**TASK MATERIAL:**
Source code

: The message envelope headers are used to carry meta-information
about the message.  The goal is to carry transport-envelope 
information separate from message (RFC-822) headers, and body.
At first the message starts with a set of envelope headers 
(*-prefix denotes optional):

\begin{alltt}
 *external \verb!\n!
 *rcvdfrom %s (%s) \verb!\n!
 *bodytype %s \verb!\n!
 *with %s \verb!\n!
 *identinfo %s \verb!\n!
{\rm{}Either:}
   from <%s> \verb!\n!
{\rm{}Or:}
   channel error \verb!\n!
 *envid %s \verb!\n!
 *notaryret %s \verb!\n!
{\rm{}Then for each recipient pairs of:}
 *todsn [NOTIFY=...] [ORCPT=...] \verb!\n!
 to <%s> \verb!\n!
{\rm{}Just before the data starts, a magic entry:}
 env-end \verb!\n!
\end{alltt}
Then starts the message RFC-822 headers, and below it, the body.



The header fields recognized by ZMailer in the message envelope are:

**TASK ITEM:** Once more, write out the records above, exactly as they stand.

**ANSWER BOX:**
Source code

: The message envelope headers are used to carry meta-information
about the message.  The goal is to carry transport-envelope 
information separate from message (RFC-822) headers, and body.
At first the message starts with a set of envelope headers 
(*-prefix denotes optional):

\begin{alltt}
 *external \verb!\n!
 *rcvdfrom %s (%s) \verb!\n!
 *bodytype %s \verb!\n!
 *with %s \verb!\n!
 *identinfo %s \verb!\n!
{\rm{}Either:}
   from <%s> \verb!\n!
{\rm{}Or:}
   channel error \verb!\n!
 *envid %s \verb!\n!
 *notaryret %s \verb!\n!
{\rm{}Then for each recipient pairs of:}
 *todsn [NOTIFY=...] [ORCPT=...] \verb!\n!
 to <%s> \verb!\n!
{\rm{}Just before the data starts, a magic entry:}
 env-end \verb!\n!
\end{alltt}
Then starts the message RFC-822 headers, and below it, the body.



The header fields recognized by ZMailer in the message envelope are:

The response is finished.